Quoi qu'il en soit, Dominique Perben s'était vu confier la rédaction d'un rapport "sur l'avenir de la profession d'avocat". Aujourd'hui, ce rapport est remis au successeur de Nicole Belloubet et la chance veut qu'il soit lui-même avocat. 

Comme toujours dans ce type de document, on trouve des propositions disparates, bien souvent le fruit de différents lobbyings exercés durant les auditions. Dans le cas présent, le rapport ne manque pourtant pas d'une certaine cohérence, car il s'agit de donner satisfaction aux revendications exprimées par la profession. Il a donc le mérite de les mettre en lumière. 

 

Bénéficier davantage de l'argent public


Le rapport ne manque pas d'observer l'engorgement de la profession d'avocat. Les chiffres étaient connus bien avant la mission Perben, avec le rapport Kami Haeri de 2017. Le nombre d'avocats a plus que doublé en vingt ans et s'accroît d'environ 4 % par an. Ils étaient 34 523 en 1999, et 69 900 en 2019, chiffres donnés par le Conseil national des Barreaux. 75 % d'entre eux ont moins de cinquante ans, et 55 % sont des femmes. Cette croissance considérable suscite évidemment un appauvrissement de la profession, le rapport affirmant que 65 % des avocats vivent avec 25 % du revenu global, alors que 3, 2% des cabinets les plus riches se partagent 25 % de ce même revenu global. 

Que l'on se rassure, il n'est pas question de partage, les plus riches aidant les plus pauvres. Il n'est pas davantage question d'une gestion des flux par la profession elle-même. L'examen du CRFPA est sévèrement critiqué comme conduisant à de grandes disparités régionales, ce qui est vrai. La solution réside donc dans la nationalisation des épreuves, garantissant l'égalité des chances entre les candidats. En revanche, aucune mention n'est faite du rôle des Ecoles de formation du Barreau, qui ne présentent aucun caractère sélectif, tout candidat reçu au CRFPA devenant avocat à l'issue de son passage à l'EFB.

La solution réside, aux yeux du rapport Perben, dans l'accroissement des revenus des avocats les plus modestes. Et comme le marché privé n'est pas illimité, et que les plus privilégiés de la profession accaparent les affaires les plus rémunératrices, il suffit de faire vivre les plus pauvres grâce à l'argent public.
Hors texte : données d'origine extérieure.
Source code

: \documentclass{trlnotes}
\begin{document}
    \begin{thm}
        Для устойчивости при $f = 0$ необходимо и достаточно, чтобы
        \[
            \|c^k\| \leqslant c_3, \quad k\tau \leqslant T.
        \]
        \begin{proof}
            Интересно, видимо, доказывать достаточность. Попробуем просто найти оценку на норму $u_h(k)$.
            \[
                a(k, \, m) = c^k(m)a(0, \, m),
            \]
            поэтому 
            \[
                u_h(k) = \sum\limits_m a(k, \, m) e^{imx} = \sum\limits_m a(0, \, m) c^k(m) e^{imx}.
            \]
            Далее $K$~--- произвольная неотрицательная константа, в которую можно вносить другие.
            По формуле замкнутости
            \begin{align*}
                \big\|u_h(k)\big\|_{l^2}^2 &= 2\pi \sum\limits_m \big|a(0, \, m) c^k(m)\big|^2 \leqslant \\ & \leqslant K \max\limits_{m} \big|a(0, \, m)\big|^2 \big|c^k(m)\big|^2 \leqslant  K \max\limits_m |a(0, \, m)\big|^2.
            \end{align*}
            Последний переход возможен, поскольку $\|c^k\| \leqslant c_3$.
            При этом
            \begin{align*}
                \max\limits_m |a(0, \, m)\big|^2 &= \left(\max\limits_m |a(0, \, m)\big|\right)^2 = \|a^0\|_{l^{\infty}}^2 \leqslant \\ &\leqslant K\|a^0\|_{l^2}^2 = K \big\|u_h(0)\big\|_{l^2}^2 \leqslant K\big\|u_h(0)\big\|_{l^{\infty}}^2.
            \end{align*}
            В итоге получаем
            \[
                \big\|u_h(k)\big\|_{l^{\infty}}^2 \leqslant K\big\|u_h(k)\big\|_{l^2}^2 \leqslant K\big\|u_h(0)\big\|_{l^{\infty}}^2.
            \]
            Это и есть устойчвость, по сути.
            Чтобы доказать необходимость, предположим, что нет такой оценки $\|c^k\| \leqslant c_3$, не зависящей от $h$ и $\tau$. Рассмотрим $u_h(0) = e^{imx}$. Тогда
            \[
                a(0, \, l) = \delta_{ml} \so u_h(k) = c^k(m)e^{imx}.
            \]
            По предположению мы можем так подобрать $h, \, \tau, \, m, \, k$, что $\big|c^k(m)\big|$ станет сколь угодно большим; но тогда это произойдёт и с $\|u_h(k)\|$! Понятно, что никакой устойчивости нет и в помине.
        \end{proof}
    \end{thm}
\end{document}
Est donc proposée une nouvelle revalorisation de l'aide juridictionnelle qui, passant de 32 € à 40 € coûterait environ 100 millions d'euros au budget de l'Etat. 

 

Faire payer les justiciables 


Pour financer la moitié de ce montant est proposé un retour de la fiscalité, c'est-à-dire un droit de timbre de 50 € qui serait perçu pour tout acte judiciaire. Rappelons qu'un décret du 29 décembre 2013 avait supprimé le droit de timbre perçu pour toute introduction d'une instance contentieuse. A l'époque, on avait considéré que cet impôt pesait de manière injuste sur les justiciables les plus pauvres. Mais le droit de timbre était alors de 35 $. Les avocats considèrent aujourd'hui que les justiciables modestes peuvent payer davantage, et suggèrent de prélever un droit de 50 €, qui permettrait de drainer à leur profit environ 55 millions d'euros. Quant au 45 millions restants, ils seraient prélevés sur le budget de l'Etat.
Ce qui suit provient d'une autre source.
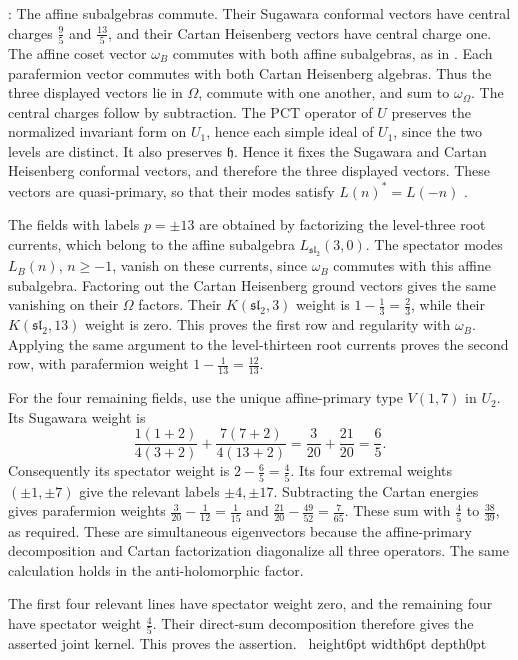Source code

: \documentclass[leqno]{article}
\renewcommand{\geq}{\ensuremath{\geqslant}}
\newcommand{\qed}{\hfill \vrule height6pt  width6pt depth0pt}
\newenvironment{proof}[1][]{\noindent {\it Proof #1} : }{\hbox{~}\qed
\smallskip
}
\numberwithin{equation}{section}
\begin{document}
\begin{proof}
The affine subalgebras commute. Their Sugawara conformal vectors have central charges $\frac95$ and $\frac{13}{5}$, and their Cartan Heisenberg vectors have central charge one. The affine coset vector $\omega_B$ commutes with both affine subalgebras, as in \cite[Corollary 9.2 p.~26]{Arh26a}. Each parafermion vector commutes with both Cartan Heisenberg algebras. Thus the three displayed vectors lie in $\Omega$, commute with one another, and sum to $\omega_\Omega$. The central charges follow by subtraction. The PCT operator of $U$ preserves the normalized invariant form on $U_1$, hence each simple ideal of $U_1$, since the two levels are distinct. It also preserves $\mathfrak h$. Hence it fixes the Sugawara and Cartan Heisenberg conformal vectors, and therefore the three displayed vectors. These vectors are quasi-primary, so that their modes satisfy $L(n)^* = L(-n)$ \cite[Section 5]{CKLW18}.

The fields with labels $p = \pm13$ are obtained by factorizing the level-three root currents, which belong to the affine subalgebra $L_{\mathfrak{sl}_2}(3,0)$. The spectator modes $L_B(n)$, $n \geq -1$, vanish on these currents, since $\omega_B$ commutes with this affine subalgebra. Factoring out the Cartan Heisenberg ground vectors gives the same vanishing on their $\Omega$ factors. Their $K(\mathfrak{sl}_2,3)$ weight is $1-\frac13 = \frac23$, while their $K(\mathfrak{sl}_2,13)$ weight is zero. This proves the first row and regularity with $\omega_B$. Applying the same argument to the level-thirteen root currents proves the second row, with parafermion weight $1-\frac1{13} = \frac{12}{13}$.

For the four remaining fields, use the unique affine-primary type $V(1,7)$ in $U_2$. Its Sugawara weight is
\[
\frac{1(1+2)}{4(3+2)}+\frac{7(7+2)}{4(13+2)} = \frac3{20}+\frac{21}{20} = \frac65.
\]
Consequently its spectator weight is $2-\frac65 = \frac45$. Its four extremal weights $(\pm1,\pm7)$ give the relevant labels $\pm4,\pm17$. Subtracting the Cartan energies gives parafermion weights $\frac3{20}-\frac1{12} = \frac1{15}$ and $\frac{21}{20}-\frac{49}{52} = \frac7{65}$. These sum with $\frac45$ to $\frac{38}{39}$, as required. These are simultaneous eigenvectors because the affine-primary decomposition and Cartan factorization diagonalize all three operators. The same calculation holds in the anti-holomorphic factor.

The first four relevant lines have spectator weight zero, and the remaining four have spectator weight $\frac45$. Their direct-sum decomposition therefore gives the asserted joint kernel. This proves the assertion.
\end{proof}
\end{document}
Le justiciable qui aurait perdu son procès pourrait aussi se voir taxé d'une autre manière. L'article 700 du code de procédure civile prévoit en effet des frais irrépétibles payés par la partie "tenue aux dépens ou qui perd son procès". Il s'agit concrètement de faire payer les frais d'avocats du gagnant par le perdant, instrument utile pour calmer certaines ardeurs contentieuses. Le juge dispose d'un pouvoir discrétionnaire pour accorder, ou pas, ces frais irrépétibles. Aujourd'hui, le rapport Perben suggère que le juge définisse le montant de ces frais sur facture, le montant des honoraires étant communiqué au juge. Etrangement, les avocats pourtant si pointilleux dans ce domaine, ne voient dans cette procédure aucune atteinte au secret professionnel. Il est vrai qu'elle est financièrement intéressante, l'idée étant d'assurer une croissance des frais irrépétibles susceptible, ensuite, de permettre celle des honoraires. Cela vaut la peine de faire connaître au juge le montant desdits honoraires.
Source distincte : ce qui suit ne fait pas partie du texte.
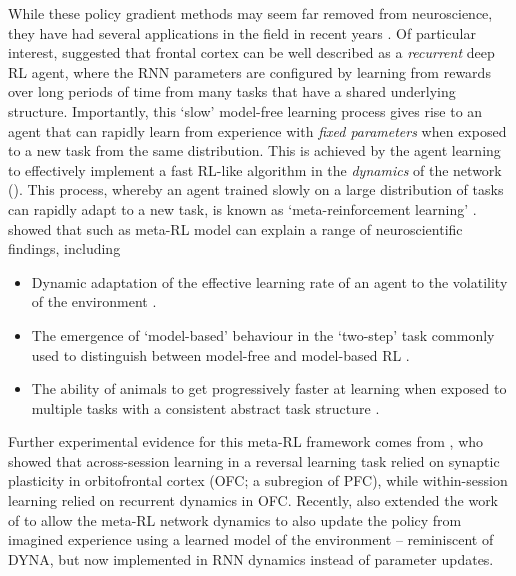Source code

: While these policy gradient methods may seem far removed from neuroscience, they have had several applications in the field in recent years \citep{wang2018prefrontal, jensen2023recurrent, merel2019deep,li2022integrating,song2017reward}.
Of particular interest, \citet{wang2018prefrontal} suggested that frontal cortex can be well described as a \emph{recurrent} deep RL agent, where the RNN parameters are configured by learning from rewards over long periods of time from many tasks that have a shared underlying structure.
Importantly, this `slow' model-free learning process gives rise to an agent that can rapidly learn from experience with \emph{fixed parameters} when exposed to a new task from the same distribution.
This is achieved by the agent learning to effectively implement a fast RL-like algorithm in the \emph{dynamics} of the network ().
This process, whereby an agent trained slowly on a large distribution of tasks can rapidly adapt to a new task, is known as `meta-reinforcement learning' \citep{finn2017model, ritter2018been, duan2016rl, wang2016learning}.
\citet{wang2018prefrontal} showed that such as meta-RL model can explain a range of neuroscientific findings, including
\begin{itemize}
    \item Dynamic adaptation of the effective learning rate of an agent to the volatility of the environment \citep{behrens2007learning}.
    \item The emergence of `model-based' behaviour in the `two-step' task commonly used to distinguish between model-free and model-based RL \citep{miller2017dorsal,daw2011model}.
    \item The ability of animals to get progressively faster at learning when exposed to multiple tasks with a consistent abstract task structure \citep{harlow1949formation}.
\end{itemize}
Further experimental evidence for this meta-RL framework comes from \citet{hattori2023meta}, who showed that across-session learning in a reversal learning task relied on synaptic plasticity in orbitofrontal cortex (OFC; a subregion of PFC), while within-session learning relied on recurrent dynamics in OFC.
Recently, \citet{jensen2023recurrent} also extended the work of \citet{wang2018prefrontal} to allow the meta-RL network dynamics to also update the policy from imagined experience using a learned model of the environment -- reminiscent of DYNA, but now implemented in RNN dynamics instead of parameter updates.


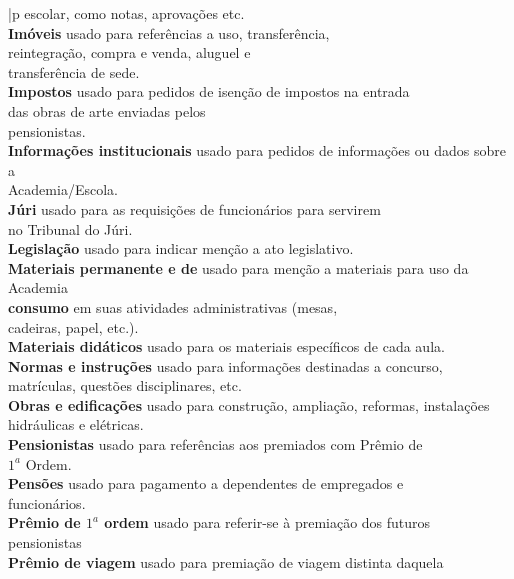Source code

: \begin{tabbing}{|p}
	\>\> \> escolar, como notas, aprovações etc.\\
	\textbf{Imóveis} \>\>usado para \> referências a uso, transferência,\\
	\>\> \> reintegração, compra e venda, aluguel e\\
	\>\> \> transferência de sede.\\
	\textbf{Impostos} \>\>usado para \> pedidos de isenção de impostos na entrada\\
	\>\> \> das obras de arte enviadas pelos\\
	\>\> \> pensionistas.\\
	\textbf{Informações institucionais} \>\>usado para \> pedidos de informações ou dados sobre a\\
	\>\> \> Academia/Escola.\\
	\textbf{Júri} \>\>usado para \> as requisições de funcionários para servirem\\
	\>\> \> no Tribunal do Júri.\\
	\textbf{Legislação} \>\>usado para \> indicar menção a ato legislativo.\\
	\textbf{Materiais permanente e de} \>\>usado para \> menção a materiais para uso da Academia\\
	\textbf{consumo}\>\> \> em suas atividades administrativas (mesas,\\
	\>\> \> cadeiras, papel, etc.).\\
	\textbf{Materiais didáticos} \>\>usado para \> os materiais específicos de cada aula.\\
	\textbf{Normas e instruções} \>\>usado para \> informações destinadas a concurso,\\
	\>\> \> matrículas, questões disciplinares, etc.\\
	\textbf{Obras e edificações} \>\>usado para \> construção, ampliação, reformas, instalações\\
	\>\> \> hidráulicas e elétricas.\\
	\textbf{Pensionistas} \>\>usado para \> referências aos premiados com Prêmio de\\
	\>\> \> $1^a$ Ordem.\\
	\textbf{Pensões} \>\>usado para \> pagamento a dependentes de empregados e\\
	\>\> \> funcionários.\\
	\textbf{Prêmio de $1^a$ ordem} \>\>usado para \> referir-se à premiação dos futuros\\
	\>\> \> pensionistas\\
	\textbf{Prêmio de viagem} \>\>usado para \> premiação de viagem distinta daquela\\

\end{tabbing}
Avocate stagiaire faisant irruption dans l'étude de Maître Folace, notaire

Les Tontons Flingueurs, Michel Audiard, 1963


S'ouvrir de nouveaux débouchés professionnels

 

Pour remédier à l'encombrement de la profession, la mission Perben propose d'offrir aux avocats de nouveaux débouchés professionnels. Il ne revient pas sur la question de l'avocat en entreprise,  serpent de mer de la profession, ou plutôt de monstre juridique à deux têtes. Il s'agissait d'offrir à l'entreprise un Legal Privilege lui permettant de profiter de la confidentialité attachée aux consultations des avocats,  l'avocat renonçant à son indépendance pour s'intégrer dans la hiérarchie de la firme. Bref, le but était de ne conserver dans le statut de l'avocat que ce qui était bon pour l'entreprise. La réforme n'a pas abouti, malgré un lobbying important, et les avocats ne peuvent donc pas élargir leurs débouchés à l'entreprise. En revanche, le projet réitère une demande ancienne de développer les passerelles d'accès à la magistrature, passerelles qui d'ailleurs existent déjà.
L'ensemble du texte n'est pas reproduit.